A benchmark pan-Europe index entered bear market territory and a 7% slide in the S&P 500 at the open on Wall Street triggered a circuit-breaker put in place after the financial crisis a decade ago, halting U.S. stock trading for 15 minutes.
The yield on the 10-year U.S. Treasury note slid as low as 0.318% - a level unthinkable just a week ago - and German government debt yields set record lows as investors rushed to cut risk assets and snap up safe-havens. Gold briefly topped $1,700 an ounce for the first time since 2012 and is up more than 10% so far this year.
The rout's depth, sparked after Saudi Arabia stunned markets on Sunday with plans to hike oil production sharply following the collapse of the Organization of the Petroleum Exporting Countries' supply-cut agreement with Russia, unnerved investors.
"The oil price plunge adds a huge disruptive dynamic to markets that are already very fragile," said Paul O'Connor, multi-asset head at Janus Henderson in London.
"We are seeing this week, finally, a full-scale liquidation and signs of capitulation, full-scale panic - we see this in every asset," O'Connor said.

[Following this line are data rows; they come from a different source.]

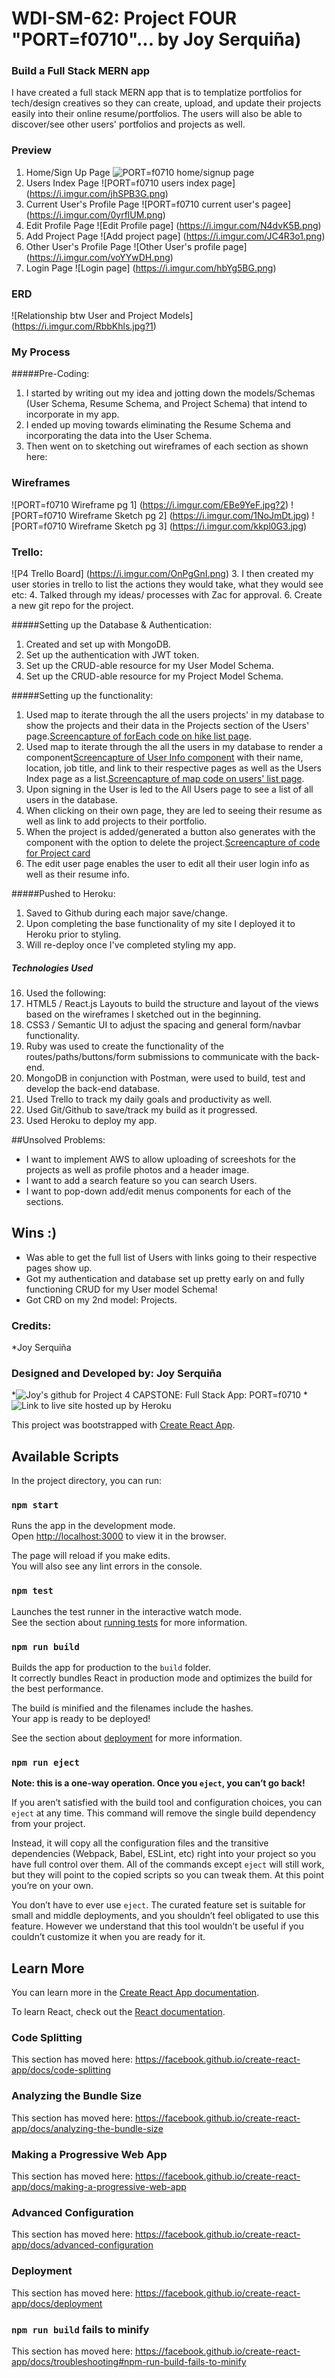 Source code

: # WDI-SM-62: Project FOUR "PORT=f0710"... by Joy Serquiña)
### Build a Full Stack MERN app
I have created a full stack MERN app that is to templatize portfolios for tech/design creatives so they can create, upload, and update their projects easily into their online resume/portfolios.  The users will also be able to discover/see other users' portfolios and projects as well.



### Preview
1. Home/Sign Up Page
![PORT=f0710 home/signup page](https://i.imgur.com/Oaa1Rjr.png)
2. Users Index Page
![PORT=f0710 users index page] (https://i.imgur.com/jhSPB3G.png)
3. Current User's Profile Page
![PORT=f0710 current user's pagee] (https://i.imgur.com/0yrflUM.png)
4. Edit Profile Page
![Edit Profile page] (https://i.imgur.com/N4dvK5B.png)
5. Add Project Page
![Add project page] (https://i.imgur.com/JC4R3o1.png)
6. Other User's Profile Page
![Other User's profile page] (https://i.imgur.com/voYYwDH.png)
7. Login Page
![Login page] (https://i.imgur.com/hbYg5BG.png)


### ERD
![Relationship btw User and Project Models] (https://i.imgur.com/RbbKhls.jpg?1)


### My Process
#####Pre-Coding:
1. I started by writing out my idea and jotting down the models/Schemas (User Schema, Resume Schema, and Project Schema) that intend to incorporate in my app. 
2. I ended up moving towards eliminating the Resume Schema and incorporating the data into the User Schema.
3. Then went on to sketching out wireframes of each section as shown here:


### Wireframes
![PORT=f0710 Wireframe pg 1] (https://i.imgur.com/EBe9YeF.jpg?2)
![PORT=f0710 Wireframe Sketch pg 2] (https://i.imgur.com/1NoJmDt.jpg)
![PORT=f0710 Wireframe Sketch pg 3] (https://i.imgur.com/kkpl0G3.jpg)

### Trello:
![P4 Trello Board] (https://i.imgur.com/OnPgGnI.png)
3. I then created my user stories in trello to list the actions they would take, what they would see etc: 
4. Talked through my ideas/ processes with Zac for approval.
6. Create a new git repo for the project.

#####Setting up the Database & Authentication:
1. Created and set up with MongoDB.
2. Set up the authentication with JWT token.
3. Set up the CRUD-able resource for my User Model Schema.
4. Set up the CRUD-able resource for my Project Model Schema.


#####Setting up the functionality:
1. Used map to iterate through the all the users projects' in my database to show the projects and their data in the Projects section of the Users' page.[Screencapture of forEach code on hike list page](https://i.imgur.com/6WwNmeE.png).
2. Used map to iterate through the all the users in my database to render a component[Screencapture of User Info component](https://i.imgur.com/rkeXJq5.png) with their name, location, job title, and link to their respective pages as well as the Users Index page as a list.[Screencapture of map code on users' list page](https://i.imgur.com/8gWrLOU.png).
3. Upon signing in the User is led to the All Users page to see a list of all users in the database.
4. When clicking on their own page, they are led to seeing their resume as well as link to add projects to their portfolio.
5. When the project is added/generated a button also generates with the component with the option to delete the project.[Screencapture of code for Project card](https://i.imgur.com/gEX6zu4.png)
6. The edit user page enables the user to edit all their user login info as well as their resume info.

#####Pushed to Heroku:
1. Saved to Github during each major save/change.
2. Upon completing the base functionality of my site I deployed it to Heroku prior to styling.
4. Will re-deploy once I've completed styling my app.

##### Technologies Used
16. Used the following:
17. HTML5 / React.js Layouts to build the structure and layout of the views based on the wireframes I sketched out in the beginning.
18. CSS3 / Semantic UI to adjust the spacing and general form/navbar functionality.
19. Ruby was used to create the functionality of the routes/paths/buttons/form submissions to communicate with the back-end. 
20. MongoDB in conjunction with Postman, were used to build, test and develop the back-end database.
21. Used Trello to track my daily goals and productivity as well.
22. Used Git/Github to save/track my build as it progressed.
23. Used Heroku to deploy my app.


##Unsolved Problems:
* I want to implement AWS to allow uploading of screeshots for the projects as well as profile photos and a header image.
* I want to add a search feature so you can search Users.
* I want to pop-down add/edit menus components for each of the sections.

## Wins :)
* Was able to get the full list of Users with links going to their respective pages show up.
* Got my authentication and database set up pretty early on and fully functioning CRUD for my User model Schema!
* Got CRD on my 2nd model: Projects.

### Credits:
*Joy Serquiña

### Designed and Developed by: Joy Serquiña 
*![Joy's github for Project 4 CAPSTONE: Full Stack App: PORT=f0710](https://github.com/essjay05/WDI-SM-62_P4-Capstone)
*![Link to live site hosted up by Heroku](http://port-f0710.herokuapp.com)




This project was bootstrapped with [Create React App](https://github.com/facebook/create-react-app).

## Available Scripts

In the project directory, you can run:

### `npm start`

Runs the app in the development mode.<br>
Open [http://localhost:3000](http://localhost:3000) to view it in the browser.

The page will reload if you make edits.<br>
You will also see any lint errors in the console.

### `npm test`

Launches the test runner in the interactive watch mode.<br>
See the section about [running tests](https://facebook.github.io/create-react-app/docs/running-tests) for more information.

### `npm run build`

Builds the app for production to the `build` folder.<br>
It correctly bundles React in production mode and optimizes the build for the best performance.

The build is minified and the filenames include the hashes.<br>
Your app is ready to be deployed!

See the section about [deployment](https://facebook.github.io/create-react-app/docs/deployment) for more information.

### `npm run eject`

**Note: this is a one-way operation. Once you `eject`, you can’t go back!**

If you aren’t satisfied with the build tool and configuration choices, you can `eject` at any time. This command will remove the single build dependency from your project.

Instead, it will copy all the configuration files and the transitive dependencies (Webpack, Babel, ESLint, etc) right into your project so you have full control over them. All of the commands except `eject` will still work, but they will point to the copied scripts so you can tweak them. At this point you’re on your own.

You don’t have to ever use `eject`. The curated feature set is suitable for small and middle deployments, and you shouldn’t feel obligated to use this feature. However we understand that this tool wouldn’t be useful if you couldn’t customize it when you are ready for it.

## Learn More

You can learn more in the [Create React App documentation](https://facebook.github.io/create-react-app/docs/getting-started).

To learn React, check out the [React documentation](https://reactjs.org/).

### Code Splitting

This section has moved here: https://facebook.github.io/create-react-app/docs/code-splitting

### Analyzing the Bundle Size

This section has moved here: https://facebook.github.io/create-react-app/docs/analyzing-the-bundle-size

### Making a Progressive Web App

This section has moved here: https://facebook.github.io/create-react-app/docs/making-a-progressive-web-app

### Advanced Configuration

This section has moved here: https://facebook.github.io/create-react-app/docs/advanced-configuration

### Deployment

This section has moved here: https://facebook.github.io/create-react-app/docs/deployment

### `npm run build` fails to minify

This section has moved here: https://facebook.github.io/create-react-app/docs/troubleshooting#npm-run-build-fails-to-minify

Jim Vogel, interest rate strategist at FHN Financial in Memphis, Tennessee, said that "nobody thought that Saudi Arabia would start a price war. Suddenly you have to re-evaluate what else could impact this."
Saudi Arabia's grab for market share was reminiscent of a drive in 2014 that sent prices down by about two-thirds, while the renewed plunge on Wall Street came exactly 11 years after U.S. stocks touched bottom during the financial crisis. [O/R]

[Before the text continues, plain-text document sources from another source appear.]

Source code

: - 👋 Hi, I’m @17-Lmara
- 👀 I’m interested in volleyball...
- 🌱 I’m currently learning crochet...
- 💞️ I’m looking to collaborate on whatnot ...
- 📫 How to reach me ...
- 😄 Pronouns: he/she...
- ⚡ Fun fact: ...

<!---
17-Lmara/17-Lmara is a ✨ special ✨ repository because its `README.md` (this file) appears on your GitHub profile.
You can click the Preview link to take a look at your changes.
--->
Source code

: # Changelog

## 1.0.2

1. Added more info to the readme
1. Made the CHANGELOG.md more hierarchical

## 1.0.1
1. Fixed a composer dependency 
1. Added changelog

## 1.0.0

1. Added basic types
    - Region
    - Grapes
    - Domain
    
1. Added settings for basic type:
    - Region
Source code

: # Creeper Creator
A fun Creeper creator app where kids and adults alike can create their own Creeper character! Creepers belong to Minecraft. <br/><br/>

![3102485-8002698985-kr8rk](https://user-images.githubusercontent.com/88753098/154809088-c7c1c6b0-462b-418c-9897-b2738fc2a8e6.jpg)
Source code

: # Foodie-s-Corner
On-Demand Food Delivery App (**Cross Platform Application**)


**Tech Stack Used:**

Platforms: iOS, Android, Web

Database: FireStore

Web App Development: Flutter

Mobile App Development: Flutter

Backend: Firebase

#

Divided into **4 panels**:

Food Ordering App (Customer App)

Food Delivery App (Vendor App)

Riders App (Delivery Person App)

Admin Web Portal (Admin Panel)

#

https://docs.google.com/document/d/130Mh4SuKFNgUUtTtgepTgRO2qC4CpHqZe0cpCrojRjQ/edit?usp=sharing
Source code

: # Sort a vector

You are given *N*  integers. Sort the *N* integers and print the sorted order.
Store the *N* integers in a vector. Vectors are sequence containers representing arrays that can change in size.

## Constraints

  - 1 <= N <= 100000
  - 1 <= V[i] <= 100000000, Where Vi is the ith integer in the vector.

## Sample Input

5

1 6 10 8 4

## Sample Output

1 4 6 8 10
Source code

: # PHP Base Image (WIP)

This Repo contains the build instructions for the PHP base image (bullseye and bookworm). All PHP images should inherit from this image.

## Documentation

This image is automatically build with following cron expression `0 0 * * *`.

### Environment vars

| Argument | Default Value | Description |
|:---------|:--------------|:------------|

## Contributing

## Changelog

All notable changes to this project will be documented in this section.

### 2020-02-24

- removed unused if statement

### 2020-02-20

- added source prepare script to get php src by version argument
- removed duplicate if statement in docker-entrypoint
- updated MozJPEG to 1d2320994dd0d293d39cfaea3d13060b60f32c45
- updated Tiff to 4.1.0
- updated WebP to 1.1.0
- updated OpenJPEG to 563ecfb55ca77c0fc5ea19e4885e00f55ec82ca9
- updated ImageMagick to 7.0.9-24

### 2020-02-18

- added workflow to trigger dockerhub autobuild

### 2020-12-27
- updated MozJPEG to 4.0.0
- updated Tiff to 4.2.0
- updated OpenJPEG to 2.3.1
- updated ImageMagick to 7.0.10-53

Brent <LCOc1> and U.S. crude <CLc1> futures slid $14 a barrel to as low as $31.02 and $27.34 in volatile trade.
Both crude benchmarks recouped some losses but still fell almost 25% in their biggest daily drop since 1991, the start of the first Gulf War. [O/R]
Brent <LCOc1> fell $10.91 to settle at $34.36 a barrel, while U.S. crude <CLc1> settled down $10.15 at $31.13 a barrel.
The Dow fell a record 2,000 points when trading opened and the S&P 500 was poised for its largest single-day percentage drop since December 2008, the depths of the financial crisis.
The benchmark index was almost 19% below its all-time high of Feb 19 - just 1 percentage point shy of bear territory.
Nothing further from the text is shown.